→ Work instruction:
Below are some records. Print exactly the lines between the one holding "## Citation" and the one holding "Construct | Comments |", inclusive, and nothing else.

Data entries

◆ ◆ ◆

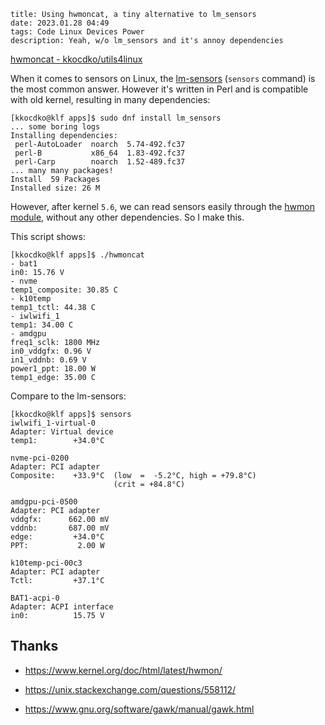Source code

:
 ```
title: Using hwmoncat, a tiny alternative to lm_sensors
date: 2023.01.28 04:49
tags: Code Linux Devices Power
description: Yeah, w/o lm_sensors and it's annoy dependencies
```

[hwmoncat - kkocdko/utils4linux](https://github.com/kkocdko/utils4linux/tree/master/hwmoncat)

When it comes to sensors on Linux, the [lm-sensors](https://github.com/lm-sensors/lm-sensors) (`sensors` command) is the most common answer. However it's written in Perl and is compatible with old kernel, resulting in many dependencies:

```
[kkocdko@klf apps]$ sudo dnf install lm_sensors
... some boring logs
Installing dependencies:
 perl-AutoLoader  noarch  5.74-492.fc37
 perl-B           x86_64  1.83-492.fc37
 perl-Carp        noarch  1.52-489.fc37
... many many packages!
Install  59 Packages
Installed size: 26 M
```

However, after kernel `5.6`, we can read sensors easily through the [hwmon module](https://www.kernel.org/doc/html/latest/hwmon/), without any other dependencies. So I make this.

This script shows:

```
[kkocdko@klf apps]$ ./hwmoncat
- bat1
in0: 15.76 V
- nvme
temp1_composite: 30.85 C
- k10temp
temp1_tctl: 44.38 C
- iwlwifi_1
temp1: 34.00 C
- amdgpu
freq1_sclk: 1800 MHz
in0_vddgfx: 0.96 V
in1_vddnb: 0.69 V
power1_ppt: 18.00 W
temp1_edge: 35.00 C
```

Compare to the lm-sensors:

```
[kkocdko@klf apps]$ sensors
iwlwifi_1-virtual-0
Adapter: Virtual device
temp1:        +34.0°C

nvme-pci-0200
Adapter: PCI adapter
Composite:    +33.9°C  (low  =  -5.2°C, high = +79.8°C)
                       (crit = +84.8°C)

amdgpu-pci-0500
Adapter: PCI adapter
vddgfx:      662.00 mV
vddnb:       687.00 mV
edge:         +34.0°C
PPT:           2.00 W

k10temp-pci-00c3
Adapter: PCI adapter
Tctl:         +37.1°C

BAT1-acpi-0
Adapter: ACPI interface
in0:          15.75 V
```

## Thanks

- https://www.kernel.org/doc/html/latest/hwmon/

- https://unix.stackexchange.com/questions/558112/

- https://www.gnu.org/software/gawk/manual/gawk.html
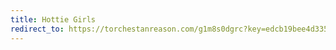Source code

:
 ```yaml
---
title: Hottie Girls
redirect_to: https://torchestanreason.com/g1m8s0dgrc?key=edcb19bee4d335edcfeb812eb54c79df
---
```

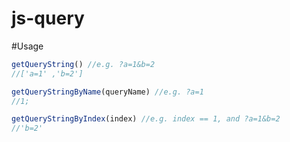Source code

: # js-query

#Usage
```javascript
getQueryString() //e.g. ?a=1&b=2
//['a=1' ,'b=2']
```

```javascript
getQueryStringByName(queryName) //e.g. ?a=1 
//1;
```

```javascript
getQueryStringByIndex(index) //e.g. index == 1, and ?a=1&b=2 
//'b=2'
```


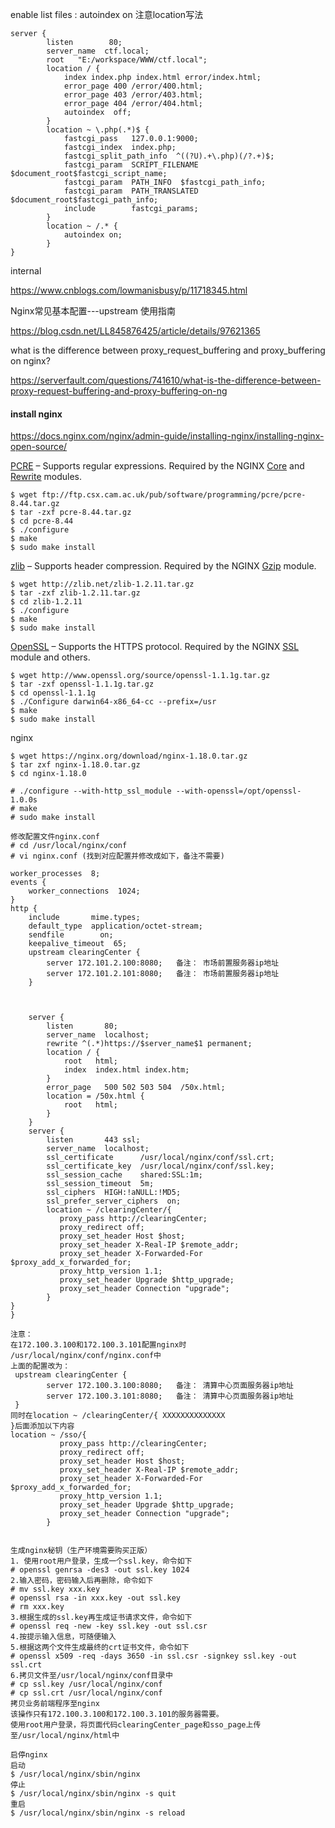 enable list files : autoindex on 注意location写法

```
server {
        listen        80;
        server_name  ctf.local;
        root   "E:/workspace/WWW/ctf.local";
        location / {
            index index.php index.html error/index.html;
            error_page 400 /error/400.html;
            error_page 403 /error/403.html;
            error_page 404 /error/404.html;
            autoindex  off;
        }
        location ~ \.php(.*)$ {
            fastcgi_pass   127.0.0.1:9000;
            fastcgi_index  index.php;
            fastcgi_split_path_info  ^((?U).+\.php)(/?.+)$;
            fastcgi_param  SCRIPT_FILENAME  $document_root$fastcgi_script_name;
            fastcgi_param  PATH_INFO  $fastcgi_path_info;
            fastcgi_param  PATH_TRANSLATED  $document_root$fastcgi_path_info;
            include        fastcgi_params;
        }
        location ~ /.* {
            autoindex on;
        }
}

```

internal

https://www.cnblogs.com/lowmanisbusy/p/11718345.html

Nginx常见基本配置---upstream 使用指南

https://blog.csdn.net/LL845876425/article/details/97621365



what is the difference between proxy_request_buffering and proxy_buffering on nginx?

https://serverfault.com/questions/741610/what-is-the-difference-between-proxy-request-buffering-and-proxy-buffering-on-ng



#### install nginx

https://docs.nginx.com/nginx/admin-guide/installing-nginx/installing-nginx-open-source/

[PCRE](http://pcre.org/) – Supports regular expressions. Required by the NGINX [Core](https://nginx.org/en/docs/ngx_core_module.html) and [Rewrite](https://nginx.org/en/docs/http/ngx_http_rewrite_module.html) modules.

```
$ wget ftp://ftp.csx.cam.ac.uk/pub/software/programming/pcre/pcre-8.44.tar.gz
$ tar -zxf pcre-8.44.tar.gz
$ cd pcre-8.44
$ ./configure
$ make
$ sudo make install
```

[zlib](https://www.zlib.net/) – Supports header compression. Required by the NGINX [Gzip](https://nginx.org/en/docs/http/ngx_http_gzip_module.html) module.

```
$ wget http://zlib.net/zlib-1.2.11.tar.gz
$ tar -zxf zlib-1.2.11.tar.gz
$ cd zlib-1.2.11
$ ./configure
$ make
$ sudo make install
```

[OpenSSL](https://www.openssl.org/) – Supports the HTTPS protocol. Required by the NGINX [SSL](https://nginx.org/en/docs/http/ngx_http_ssl_module.html) module and others.

```
$ wget http://www.openssl.org/source/openssl-1.1.1g.tar.gz
$ tar -zxf openssl-1.1.1g.tar.gz
$ cd openssl-1.1.1g
$ ./Configure darwin64-x86_64-cc --prefix=/usr
$ make
$ sudo make install
```

nginx

```
$ wget https://nginx.org/download/nginx-1.18.0.tar.gz
$ tar zxf nginx-1.18.0.tar.gz
$ cd nginx-1.18.0

# ./configure --with-http_ssl_module --with-openssl=/opt/openssl-1.0.0s
# make
# sudo make install

修改配置文件nginx.conf
# cd /usr/local/nginx/conf
# vi nginx.conf (找到对应配置并修改成如下，备注不需要)

worker_processes  8;
events {
    worker_connections  1024;
}
http {
    include       mime.types;
    default_type  application/octet-stream;
    sendfile        on;
    keepalive_timeout  65;
    upstream clearingCenter {
        server 172.101.2.100:8080;   备注： 市场前置服务器ip地址
        server 172.101.2.101:8080;   备注： 市场前置服务器ip地址
    }



    server {
        listen       80;
        server_name  localhost;
        rewrite ^(.*)https://$server_name$1 permanent;
        location / {
            root   html;
            index  index.html index.htm;
        }
        error_page   500 502 503 504  /50x.html;
        location = /50x.html {
            root   html;
        }
    }
    server {
        listen       443 ssl;
        server_name  localhost;
        ssl_certificate      /usr/local/nginx/conf/ssl.crt;
        ssl_certificate_key  /usr/local/nginx/conf/ssl.key;
        ssl_session_cache    shared:SSL:1m;
        ssl_session_timeout  5m;
        ssl_ciphers  HIGH:!aNULL:!MD5;
        ssl_prefer_server_ciphers  on;
        location ~ /clearingCenter/{
           proxy_pass http://clearingCenter;  
           proxy_redirect off;
           proxy_set_header Host $host;
           proxy_set_header X-Real-IP $remote_addr;
           proxy_set_header X-Forwarded-For $proxy_add_x_forwarded_for;
           proxy_http_version 1.1;
           proxy_set_header Upgrade $http_upgrade;
           proxy_set_header Connection "upgrade";    
        }
}
}

注意：		
在172.100.3.100和172.100.3.101配置nginx时 /usr/local/nginx/conf/nginx.conf中
上面的配置改为：   
 upstream clearingCenter {
        server 172.100.3.100:8080;   备注： 清算中心页面服务器ip地址
        server 172.100.3.101:8080;   备注： 清算中心页面服务器ip地址   
 }
同时在location ~ /clearingCenter/{	XXXXXXXXXXXXXX
}后面添加以下内容
location ~ /sso/{
           proxy_pass http://clearingCenter;  
           proxy_redirect off;
           proxy_set_header Host $host;
           proxy_set_header X-Real-IP $remote_addr;
           proxy_set_header X-Forwarded-For $proxy_add_x_forwarded_for;
           proxy_http_version 1.1;
           proxy_set_header Upgrade $http_upgrade;
           proxy_set_header Connection "upgrade";    
        }


生成nginx秘钥（生产环境需要购买正版）
1. 使用root用户登录，生成一个ssl.key，命令如下
# openssl genrsa -des3 -out ssl.key 1024
2.输入密码，密码输入后再删除，命令如下
# mv ssl.key xxx.key
# openssl rsa -in xxx.key -out ssl.key
# rm xxx.key
3.根据生成的ssl.key再生成证书请求文件，命令如下
# openssl req -new -key ssl.key -out ssl.csr
4.按提示输入信息，可随便输入
5.根据这两个文件生成最终的crt证书文件，命令如下
# openssl x509 -req -days 3650 -in ssl.csr -signkey ssl.key -out ssl.crt
6.拷贝文件至/usr/local/nginx/conf目录中
# cp ssl.key /usr/local/nginx/conf
# cp ssl.crt /usr/local/nginx/conf
拷贝业务前端程序至nginx
该操作只有172.100.3.100和172.100.3.101的服务器需要。
使用root用户登录，将页面代码clearingCenter_page和sso_page上传至/usr/local/nginx/html中

启停nginx
启动
$ /usr/local/nginx/sbin/nginx
停止
$ /usr/local/nginx/sbin/nginx -s quit
重启
$ /usr/local/nginx/sbin/nginx -s reload

```

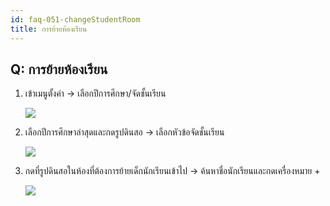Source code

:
 ```yaml
---
id: faq-051-changeStudentRoom
title: การย้ายห้องเรียน
---
```


## Q: การย้ายห้องเรียน

1. เข้าเมนูตั้งค่า -> เลือกปีการศึกษา/จัดชั้นเรียน

   ![](/img/manual/faq/51-1.gif)

2. เลือกปีการศึกษาล่าสุดและกดรูปดินสอ -> เลือกหัวข้อจัดชั้นเรียน

   ![](/img/manual/faq/51-2.gif)

3. กดที่รูปดินสอในห้องที่ต้องการย้ายเด็กนักเรียนเข้าไป -> ค้นหาชื่อนักเรียนและกดเครื่องหมาย +

   ![](/img/manual/faq/51-3.gif)
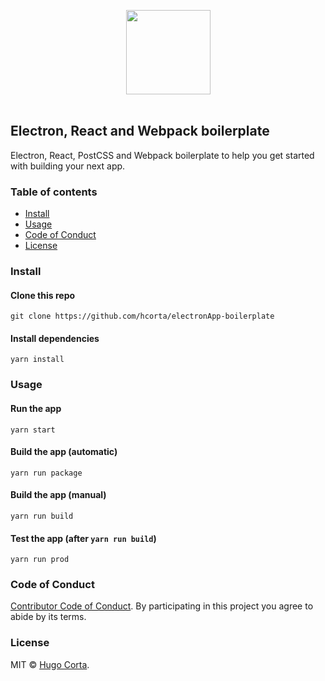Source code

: <p align="center">
  <img src="https://assets/electronlogo.png" width="135" align="center">
  <br>
  <br>
</p>


## Electron, React and Webpack boilerplate

Electron, React, PostCSS and Webpack boilerplate to help you get started with building your next app.

### Table of contents

* [Install](#install)
* [Usage](#usage)
* [Code of Conduct](#code-of-conduct)
* [License](#license)

### Install

#### Clone this repo

```
git clone https://github.com/hcorta/electronApp-boilerplate
```

#### Install dependencies

```
yarn install
```

### Usage

#### Run the app

```
yarn start
```

#### Build the app (automatic)

```
yarn run package
```

#### Build the app (manual)

```
yarn run build
```

#### Test the app (after `yarn run build`)

```
yarn run prod
```

### Code of Conduct

[Contributor Code of Conduct](code-of-conduct.md). By participating in this project you agree to abide by its terms.

### License

MIT © [Hugo Corta](https://github.com/hcorta).
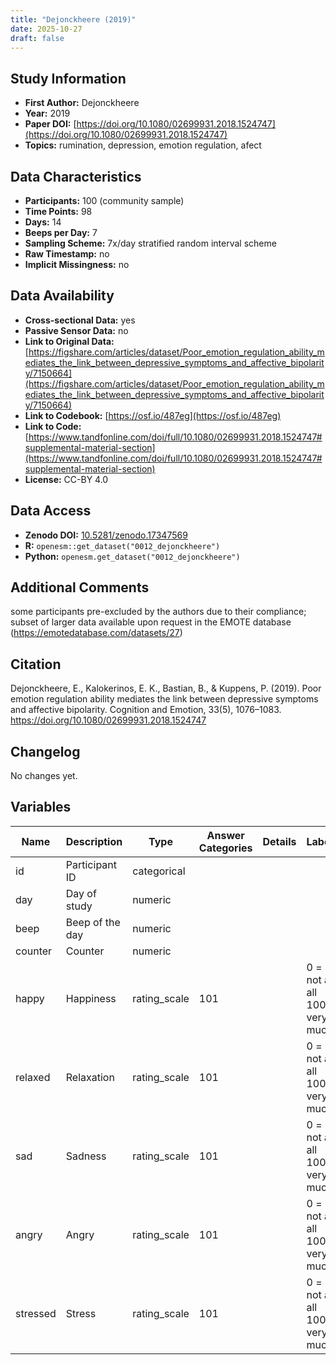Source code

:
 ```yaml
---
title: "Dejonckheere (2019)"
date: 2025-10-27
draft: false
---
```



## Study Information

- **First Author:** Dejonckheere
- **Year:** 2019
- **Paper DOI:** [https://doi.org/10.1080/02699931.2018.1524747](https://doi.org/10.1080/02699931.2018.1524747)
- **Topics:** rumination, depression, emotion regulation, afect

## Data Characteristics

- **Participants:** 100 (community sample)
- **Time Points:** 98
- **Days:** 14
- **Beeps per Day:** 7
- **Sampling Scheme:** 7x/day stratified random interval scheme
- **Raw Timestamp:** no
- **Implicit Missingness:** no

## Data Availability

- **Cross-sectional Data:** yes
- **Passive Sensor Data:** no
- **Link to Original Data:** [https://figshare.com/articles/dataset/Poor_emotion_regulation_ability_mediates_the_link_between_depressive_symptoms_and_affective_bipolarity/7150664](https://figshare.com/articles/dataset/Poor_emotion_regulation_ability_mediates_the_link_between_depressive_symptoms_and_affective_bipolarity/7150664)
- **Link to Codebook:** [https://osf.io/487eg](https://osf.io/487eg)
- **Link to Code:** [https://www.tandfonline.com/doi/full/10.1080/02699931.2018.1524747#supplemental-material-section](https://www.tandfonline.com/doi/full/10.1080/02699931.2018.1524747#supplemental-material-section)
- **License:** CC-BY 4.0

## Data Access

- **Zenodo DOI:** [10.5281/zenodo.17347569](https://doi.org/10.5281/zenodo.17347569)
- **R:** `openesm::get_dataset("0012_dejonckheere")`
- **Python:** `openesm.get_dataset("0012_dejonckheere")`

## Additional Comments

some participants pre-excluded by the authors due to their compliance; subset of larger data available upon request in the EMOTE database (https://emotedatabase.com/datasets/27)


## Citation

Dejonckheere, E., Kalokerinos, E. K., Bastian, B., & Kuppens, P. (2019). Poor emotion regulation ability mediates the link between depressive symptoms and affective bipolarity. Cognition and Emotion, 33(5), 1076–1083. https://doi.org/10.1080/02699931.2018.1524747




## Changelog

No changes yet.

## Variables

| Name | Description | Type | Answer Categories | Details | Labels | Transformation | Source | Assessment Type | Construct | Comments |
|------|-------------|------|------------------|---------|--------|----------------|--------|----------------|----------|----------|
| id | Participant ID | categorical |  |  |  |  |  | ESM |  |  |
| day | Day of study | numeric |  |  |  |  |  | ESM |  |  |
| beep | Beep of the day | numeric |  |  |  |  |  | ESM |  |  |
| counter | Counter | numeric |  |  |  |  |  | ESM |  |  |
| happy | Happiness | rating_scale | 101 |  | 0 = not at all<br>100 = very much |  |  | ESM | happiness, positive affect, affect |  |
| relaxed | Relaxation | rating_scale | 101 |  | 0 = not at all<br>100 = very much |  |  | ESM | relaxation, positive affect, affect, neuroticism, big five |  |
| sad | Sadness | rating_scale | 101 |  | 0 = not at all<br>100 = very much |  |  | ESM | sadness, negative affect, affect |  |
| angry | Angry | rating_scale | 101 |  | 0 = not at all<br>100 = very much |  |  | ESM | anger, negative affect, affect |  |
| stressed | Stress | rating_scale | 101 |  | 0 = not at all<br>100 = very much |  |  | ESM | stress, negative affect, affect |  |
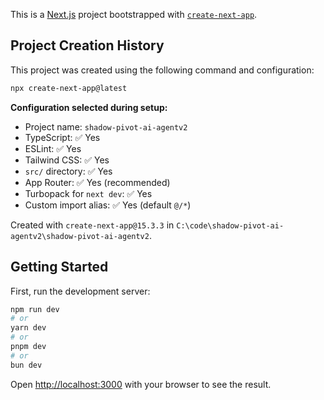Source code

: This is a [Next.js](https://nextjs.org) project bootstrapped with [`create-next-app`](https://nextjs.org/docs/app/api-reference/cli/create-next-app).

## Project Creation History

This project was created using the following command and configuration:

```bash
npx create-next-app@latest
```

**Configuration selected during setup:**
- Project name: `shadow-pivot-ai-agentv2`
- TypeScript: ✅ Yes
- ESLint: ✅ Yes
- Tailwind CSS: ✅ Yes
- `src/` directory: ✅ Yes
- App Router: ✅ Yes (recommended)
- Turbopack for `next dev`: ✅ Yes
- Custom import alias: ✅ Yes (default `@/*`)

Created with `create-next-app@15.3.3` in `C:\code\shadow-pivot-ai-agentv2\shadow-pivot-ai-agentv2`.

## Getting Started

First, run the development server:

```bash
npm run dev
# or
yarn dev
# or
pnpm dev
# or
bun dev
```

Open [http://localhost:3000](http://localhost:3000) with your browser to see the result.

◆ ◆ ◆

→ The answer:
## Citation

Dejonckheere, E., Kalokerinos, E. K., Bastian, B., & Kuppens, P. (2019). Poor emotion regulation ability mediates the link between depressive symptoms and affective bipolarity. Cognition and Emotion, 33(5), 1076–1083. https://doi.org/10.1080/02699931.2018.1524747




## Changelog

No changes yet.

## Variables

| Name | Description | Type | Answer Categories | Details | Labels | Transformation | Source | Assessment Type | Construct | Comments |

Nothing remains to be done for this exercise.